Required work:
Please tell how many of the lines below contain "items", using only a number.

• • • • • • •

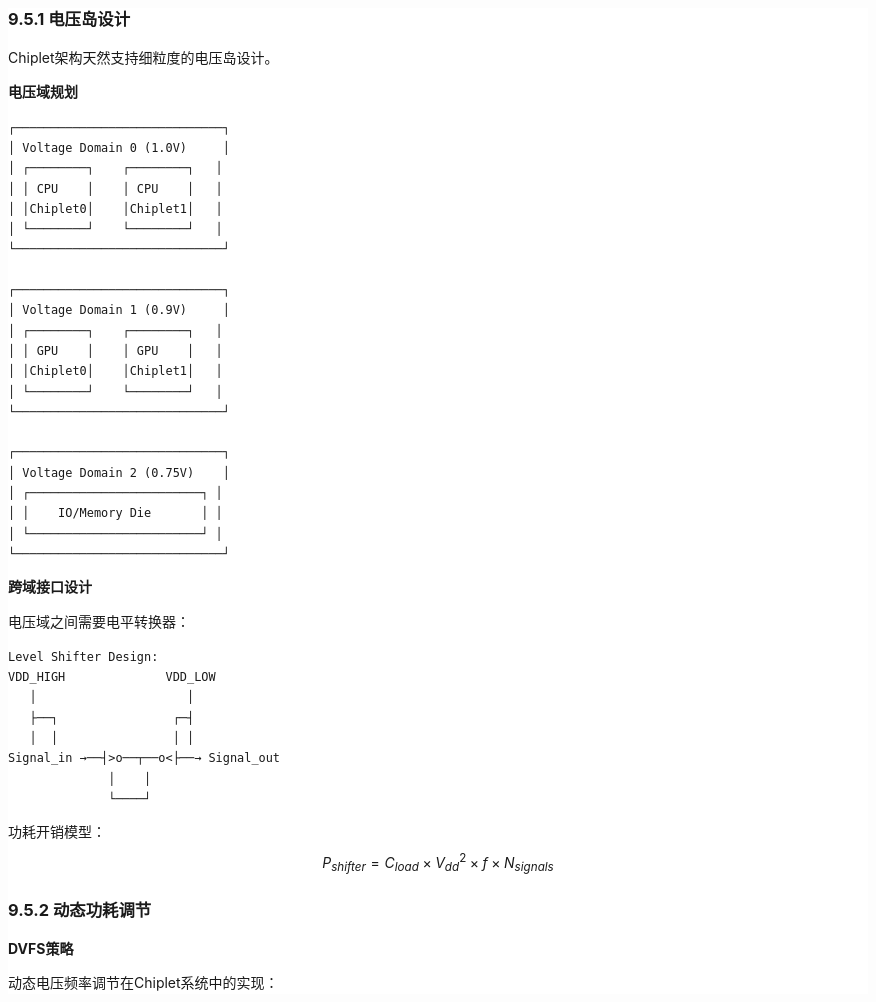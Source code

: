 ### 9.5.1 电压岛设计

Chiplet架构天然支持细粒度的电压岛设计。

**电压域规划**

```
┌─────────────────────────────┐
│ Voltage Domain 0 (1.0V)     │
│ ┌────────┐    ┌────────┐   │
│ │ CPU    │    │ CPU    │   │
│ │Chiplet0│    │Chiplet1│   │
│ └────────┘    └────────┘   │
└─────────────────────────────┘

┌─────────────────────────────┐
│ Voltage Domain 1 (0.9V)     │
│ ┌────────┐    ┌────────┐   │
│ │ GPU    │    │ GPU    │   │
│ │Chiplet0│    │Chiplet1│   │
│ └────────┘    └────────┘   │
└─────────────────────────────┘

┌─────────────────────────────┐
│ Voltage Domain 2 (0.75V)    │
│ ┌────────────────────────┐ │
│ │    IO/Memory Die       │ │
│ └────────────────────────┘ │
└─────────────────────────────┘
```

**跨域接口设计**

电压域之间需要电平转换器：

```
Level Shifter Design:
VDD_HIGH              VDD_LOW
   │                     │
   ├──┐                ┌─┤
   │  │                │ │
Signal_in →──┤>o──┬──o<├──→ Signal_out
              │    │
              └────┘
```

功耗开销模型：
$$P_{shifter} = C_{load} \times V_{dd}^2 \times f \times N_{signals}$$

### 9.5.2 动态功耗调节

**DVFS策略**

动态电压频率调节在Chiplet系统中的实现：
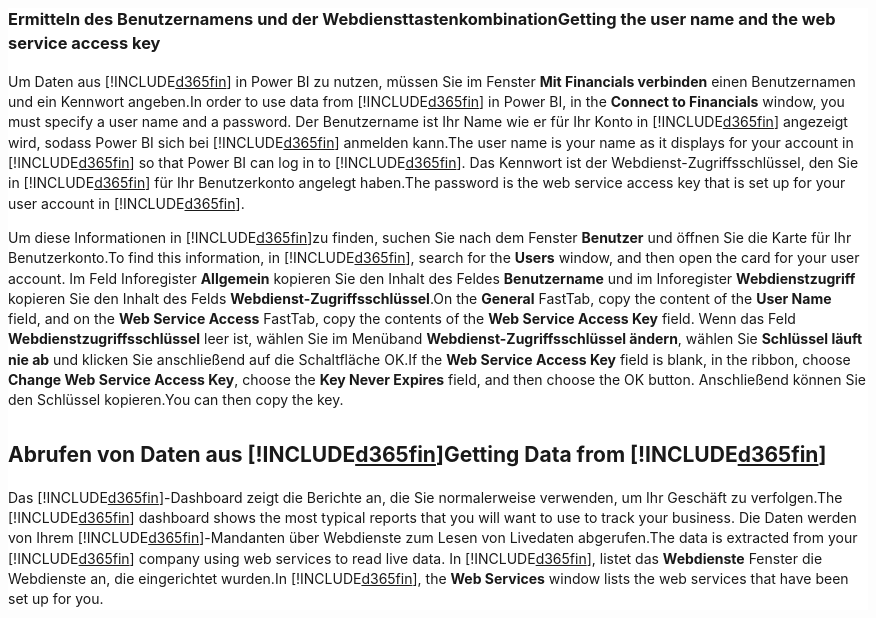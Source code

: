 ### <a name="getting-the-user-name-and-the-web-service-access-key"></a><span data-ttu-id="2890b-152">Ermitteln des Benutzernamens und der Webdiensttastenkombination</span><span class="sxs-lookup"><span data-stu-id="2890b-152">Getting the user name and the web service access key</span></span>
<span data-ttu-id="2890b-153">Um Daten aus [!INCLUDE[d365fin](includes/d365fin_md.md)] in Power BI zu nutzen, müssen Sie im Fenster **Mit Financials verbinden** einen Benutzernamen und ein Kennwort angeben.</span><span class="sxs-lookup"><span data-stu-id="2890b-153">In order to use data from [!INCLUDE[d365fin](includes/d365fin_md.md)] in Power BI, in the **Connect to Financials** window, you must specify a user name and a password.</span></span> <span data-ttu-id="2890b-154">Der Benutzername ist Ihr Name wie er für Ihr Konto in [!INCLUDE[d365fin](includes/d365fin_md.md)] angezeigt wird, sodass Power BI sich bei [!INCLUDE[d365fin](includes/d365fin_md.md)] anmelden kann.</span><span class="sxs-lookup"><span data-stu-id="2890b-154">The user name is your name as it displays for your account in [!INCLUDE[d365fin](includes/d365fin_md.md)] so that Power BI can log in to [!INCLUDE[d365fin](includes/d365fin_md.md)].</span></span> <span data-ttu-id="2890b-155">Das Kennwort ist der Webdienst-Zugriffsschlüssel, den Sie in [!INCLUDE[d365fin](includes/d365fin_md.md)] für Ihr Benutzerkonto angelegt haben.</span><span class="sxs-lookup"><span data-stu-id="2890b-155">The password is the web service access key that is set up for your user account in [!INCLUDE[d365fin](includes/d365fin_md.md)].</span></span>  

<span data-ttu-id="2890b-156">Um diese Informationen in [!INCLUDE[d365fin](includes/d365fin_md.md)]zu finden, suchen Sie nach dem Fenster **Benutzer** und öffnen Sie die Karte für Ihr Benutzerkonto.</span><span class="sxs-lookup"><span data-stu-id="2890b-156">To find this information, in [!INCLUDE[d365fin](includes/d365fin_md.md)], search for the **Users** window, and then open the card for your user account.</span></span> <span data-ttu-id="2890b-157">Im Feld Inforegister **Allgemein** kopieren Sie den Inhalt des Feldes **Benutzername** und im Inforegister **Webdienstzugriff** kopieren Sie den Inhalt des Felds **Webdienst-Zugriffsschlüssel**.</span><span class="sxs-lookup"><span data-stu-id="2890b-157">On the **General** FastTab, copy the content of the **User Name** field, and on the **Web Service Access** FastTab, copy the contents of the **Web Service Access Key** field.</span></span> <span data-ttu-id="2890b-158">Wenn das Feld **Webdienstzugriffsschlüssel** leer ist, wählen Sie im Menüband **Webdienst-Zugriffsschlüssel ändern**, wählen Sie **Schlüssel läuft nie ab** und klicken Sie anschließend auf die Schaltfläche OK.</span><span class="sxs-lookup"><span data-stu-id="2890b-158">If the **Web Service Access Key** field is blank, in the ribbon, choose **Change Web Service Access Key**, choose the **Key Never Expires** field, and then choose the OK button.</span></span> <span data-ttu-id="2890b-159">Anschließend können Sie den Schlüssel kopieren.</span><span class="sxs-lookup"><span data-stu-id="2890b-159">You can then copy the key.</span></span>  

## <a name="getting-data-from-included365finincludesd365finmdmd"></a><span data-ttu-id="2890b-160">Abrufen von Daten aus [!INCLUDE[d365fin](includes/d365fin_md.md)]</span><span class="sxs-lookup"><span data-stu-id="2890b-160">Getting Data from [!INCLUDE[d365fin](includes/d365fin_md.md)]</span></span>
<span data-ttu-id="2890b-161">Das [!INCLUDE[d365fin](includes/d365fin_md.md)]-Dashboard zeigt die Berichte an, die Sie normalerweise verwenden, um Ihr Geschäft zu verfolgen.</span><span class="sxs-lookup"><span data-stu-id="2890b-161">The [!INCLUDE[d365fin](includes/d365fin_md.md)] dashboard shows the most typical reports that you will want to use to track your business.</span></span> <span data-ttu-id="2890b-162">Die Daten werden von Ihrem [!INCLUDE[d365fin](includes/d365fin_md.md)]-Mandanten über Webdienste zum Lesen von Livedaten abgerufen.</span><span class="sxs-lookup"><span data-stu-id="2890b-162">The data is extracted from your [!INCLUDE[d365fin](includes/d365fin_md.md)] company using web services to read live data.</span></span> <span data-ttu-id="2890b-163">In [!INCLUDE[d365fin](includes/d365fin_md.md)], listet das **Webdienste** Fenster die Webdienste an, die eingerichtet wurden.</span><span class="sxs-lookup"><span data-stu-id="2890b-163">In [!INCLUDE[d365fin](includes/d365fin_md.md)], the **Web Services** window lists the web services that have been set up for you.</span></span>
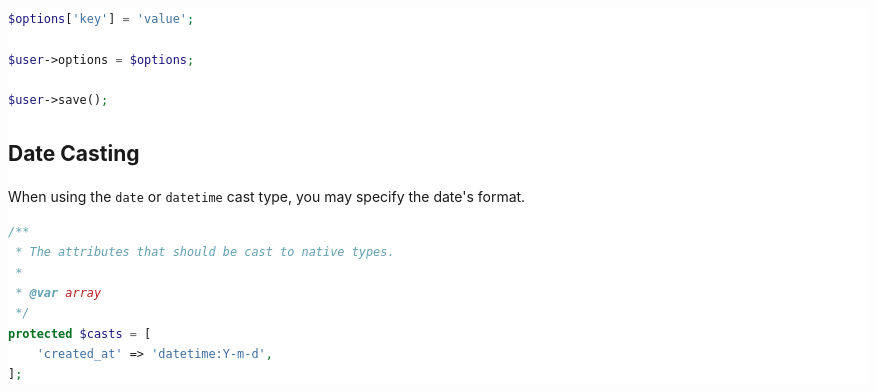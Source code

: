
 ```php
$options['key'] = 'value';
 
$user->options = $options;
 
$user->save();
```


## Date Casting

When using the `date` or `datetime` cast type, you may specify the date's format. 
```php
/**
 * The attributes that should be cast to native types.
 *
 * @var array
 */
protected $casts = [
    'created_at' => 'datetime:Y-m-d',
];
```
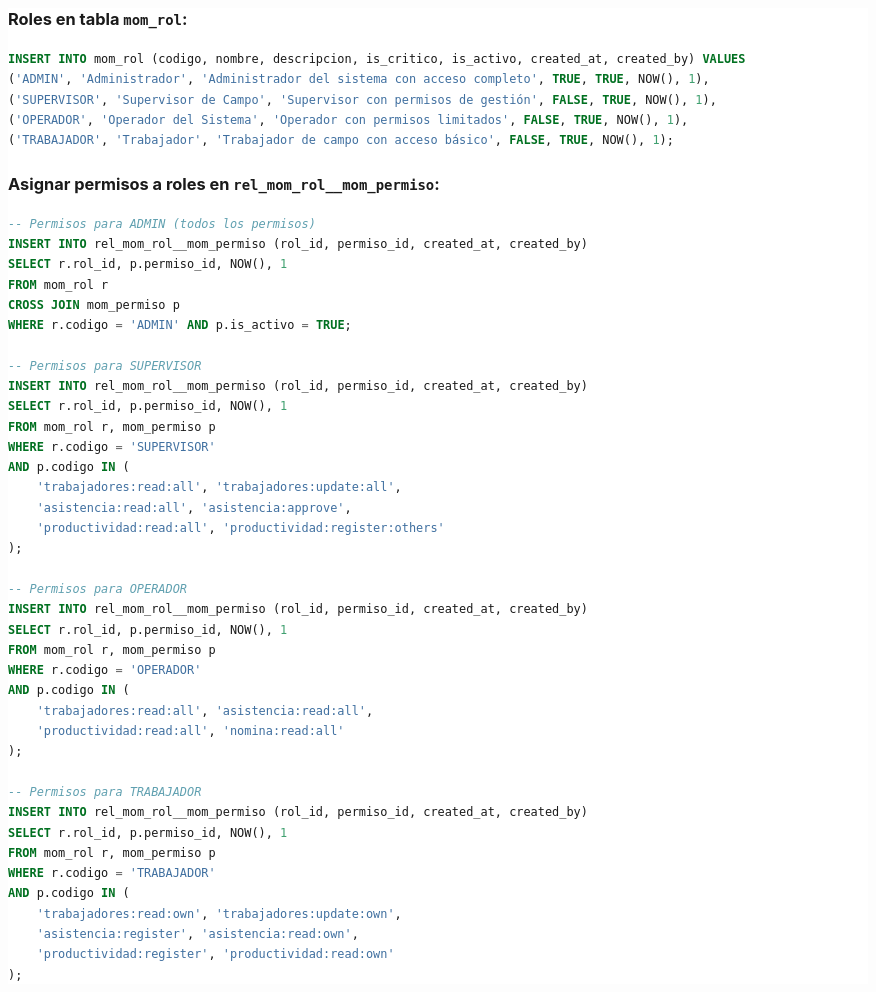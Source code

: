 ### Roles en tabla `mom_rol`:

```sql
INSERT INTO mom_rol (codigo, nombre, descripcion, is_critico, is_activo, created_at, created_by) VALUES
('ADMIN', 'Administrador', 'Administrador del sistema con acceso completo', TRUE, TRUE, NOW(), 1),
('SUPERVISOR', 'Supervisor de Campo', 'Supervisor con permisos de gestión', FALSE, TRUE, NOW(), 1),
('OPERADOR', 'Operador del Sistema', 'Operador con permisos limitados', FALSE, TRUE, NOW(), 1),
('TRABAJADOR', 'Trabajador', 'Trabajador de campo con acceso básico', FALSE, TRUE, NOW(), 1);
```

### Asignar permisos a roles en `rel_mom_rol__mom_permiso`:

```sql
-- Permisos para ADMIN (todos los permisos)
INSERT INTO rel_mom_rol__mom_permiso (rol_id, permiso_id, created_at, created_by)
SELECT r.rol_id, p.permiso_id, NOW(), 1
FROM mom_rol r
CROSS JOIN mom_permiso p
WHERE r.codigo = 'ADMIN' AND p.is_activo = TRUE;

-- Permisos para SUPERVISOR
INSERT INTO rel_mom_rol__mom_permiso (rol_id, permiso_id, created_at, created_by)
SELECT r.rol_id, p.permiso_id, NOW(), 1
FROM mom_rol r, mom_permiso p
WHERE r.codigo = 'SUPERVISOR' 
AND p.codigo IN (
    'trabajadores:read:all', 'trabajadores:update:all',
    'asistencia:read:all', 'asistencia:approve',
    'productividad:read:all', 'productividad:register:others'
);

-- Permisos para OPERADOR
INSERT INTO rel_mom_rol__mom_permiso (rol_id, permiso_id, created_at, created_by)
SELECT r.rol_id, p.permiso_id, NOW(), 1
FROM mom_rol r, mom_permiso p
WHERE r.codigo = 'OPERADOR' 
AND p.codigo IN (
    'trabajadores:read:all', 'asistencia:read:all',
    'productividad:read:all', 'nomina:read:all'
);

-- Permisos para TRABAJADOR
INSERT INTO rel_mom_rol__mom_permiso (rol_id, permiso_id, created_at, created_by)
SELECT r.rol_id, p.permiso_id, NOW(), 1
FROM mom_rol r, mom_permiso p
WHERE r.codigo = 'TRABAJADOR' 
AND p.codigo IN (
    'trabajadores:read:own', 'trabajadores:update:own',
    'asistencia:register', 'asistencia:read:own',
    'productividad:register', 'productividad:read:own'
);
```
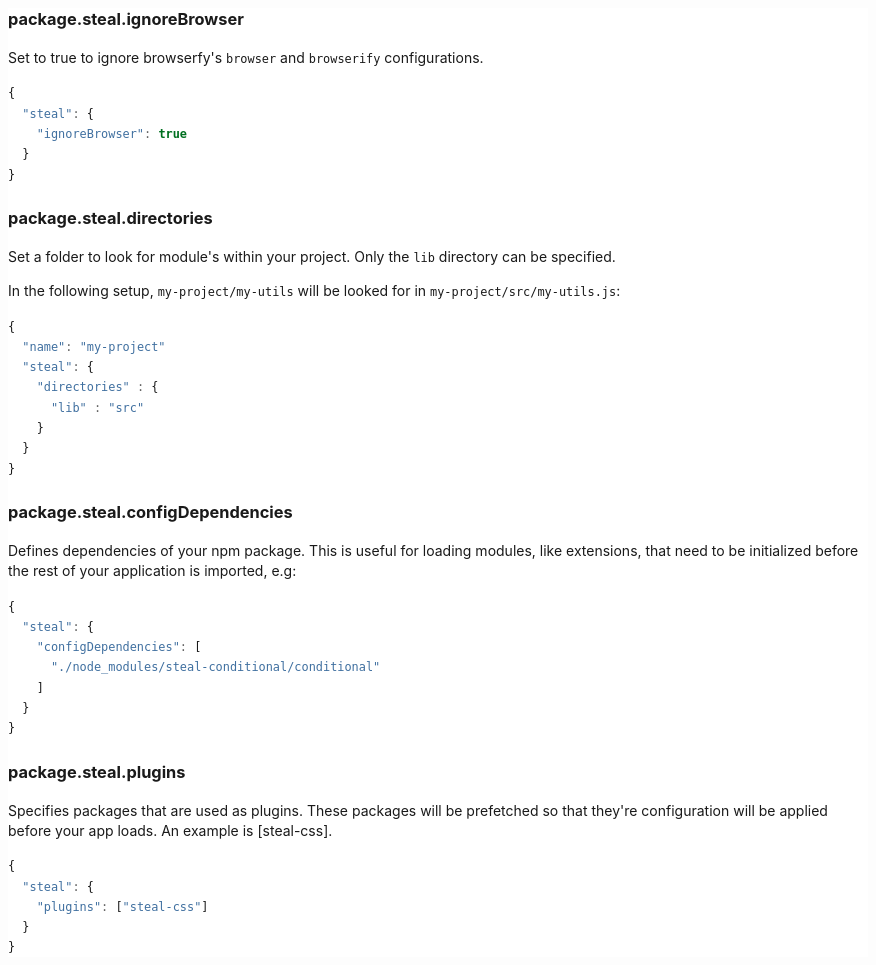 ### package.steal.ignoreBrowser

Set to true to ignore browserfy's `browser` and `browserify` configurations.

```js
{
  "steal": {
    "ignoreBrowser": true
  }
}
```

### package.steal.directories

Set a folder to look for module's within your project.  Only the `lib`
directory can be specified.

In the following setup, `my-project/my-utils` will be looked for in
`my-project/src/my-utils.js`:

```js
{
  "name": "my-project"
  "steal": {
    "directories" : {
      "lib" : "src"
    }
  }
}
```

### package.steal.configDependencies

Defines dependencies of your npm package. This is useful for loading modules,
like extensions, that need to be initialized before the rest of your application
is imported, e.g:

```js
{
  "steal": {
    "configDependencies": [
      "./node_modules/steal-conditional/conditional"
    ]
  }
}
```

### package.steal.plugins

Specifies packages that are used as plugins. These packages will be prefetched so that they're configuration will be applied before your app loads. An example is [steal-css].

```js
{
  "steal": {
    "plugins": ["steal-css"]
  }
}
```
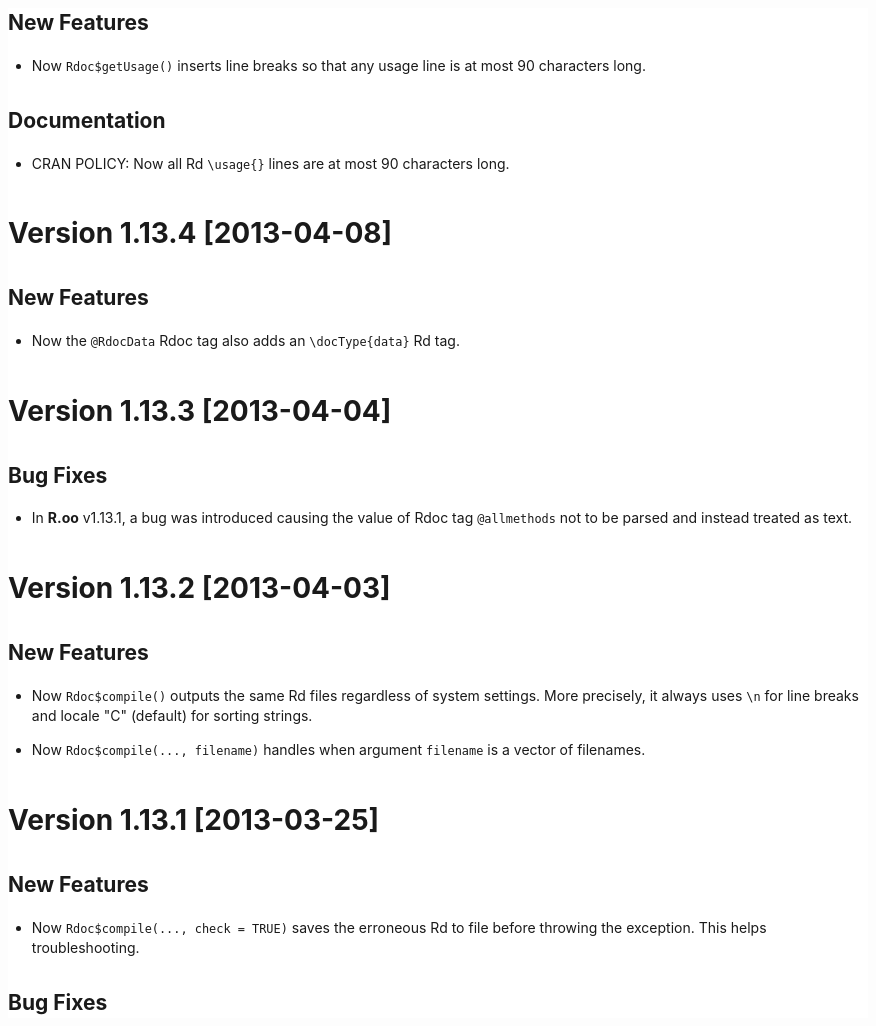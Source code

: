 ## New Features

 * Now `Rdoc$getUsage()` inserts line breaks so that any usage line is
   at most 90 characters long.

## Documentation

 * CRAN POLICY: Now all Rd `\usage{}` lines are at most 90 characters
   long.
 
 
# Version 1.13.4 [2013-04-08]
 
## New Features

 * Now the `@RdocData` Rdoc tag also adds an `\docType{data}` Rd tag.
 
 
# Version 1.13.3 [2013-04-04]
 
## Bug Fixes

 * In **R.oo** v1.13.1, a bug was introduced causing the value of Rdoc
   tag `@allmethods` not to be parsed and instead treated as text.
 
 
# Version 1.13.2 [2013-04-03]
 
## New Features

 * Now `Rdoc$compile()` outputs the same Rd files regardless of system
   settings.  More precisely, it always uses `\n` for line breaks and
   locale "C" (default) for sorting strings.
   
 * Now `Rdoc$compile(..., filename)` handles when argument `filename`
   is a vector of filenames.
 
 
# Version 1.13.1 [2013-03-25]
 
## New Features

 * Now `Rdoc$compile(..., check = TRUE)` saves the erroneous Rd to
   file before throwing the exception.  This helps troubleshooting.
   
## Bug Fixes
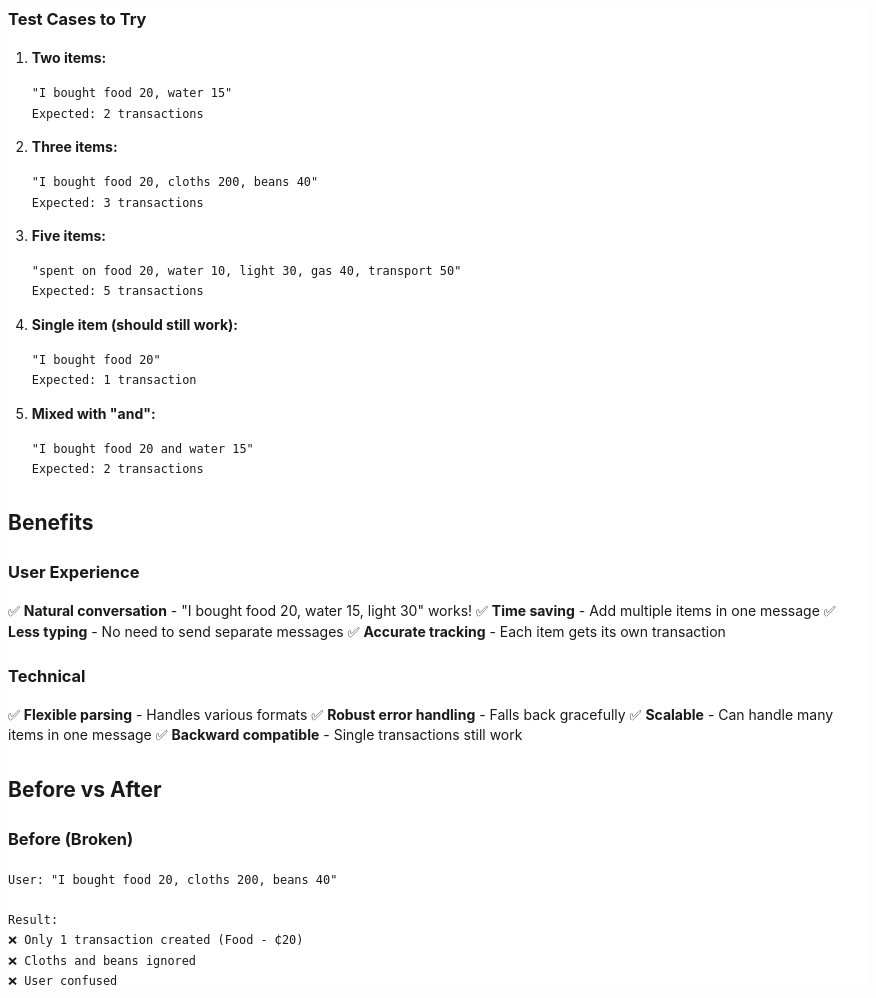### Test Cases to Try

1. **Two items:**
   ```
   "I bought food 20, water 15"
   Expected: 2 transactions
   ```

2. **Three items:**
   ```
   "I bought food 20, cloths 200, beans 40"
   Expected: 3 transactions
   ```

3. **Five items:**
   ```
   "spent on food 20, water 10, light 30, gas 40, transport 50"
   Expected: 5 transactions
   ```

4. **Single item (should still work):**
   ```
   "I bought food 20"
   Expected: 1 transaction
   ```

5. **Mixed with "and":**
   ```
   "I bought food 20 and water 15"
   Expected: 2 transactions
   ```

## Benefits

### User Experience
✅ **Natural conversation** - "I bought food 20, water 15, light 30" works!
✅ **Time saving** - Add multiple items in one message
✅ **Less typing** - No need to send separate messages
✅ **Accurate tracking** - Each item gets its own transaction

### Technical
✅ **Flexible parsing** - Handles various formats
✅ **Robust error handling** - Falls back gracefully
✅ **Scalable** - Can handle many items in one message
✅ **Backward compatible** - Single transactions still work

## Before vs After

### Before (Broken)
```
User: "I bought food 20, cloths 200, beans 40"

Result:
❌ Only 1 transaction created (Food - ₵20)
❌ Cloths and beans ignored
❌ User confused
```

• • • • • • •

Exercise output:
5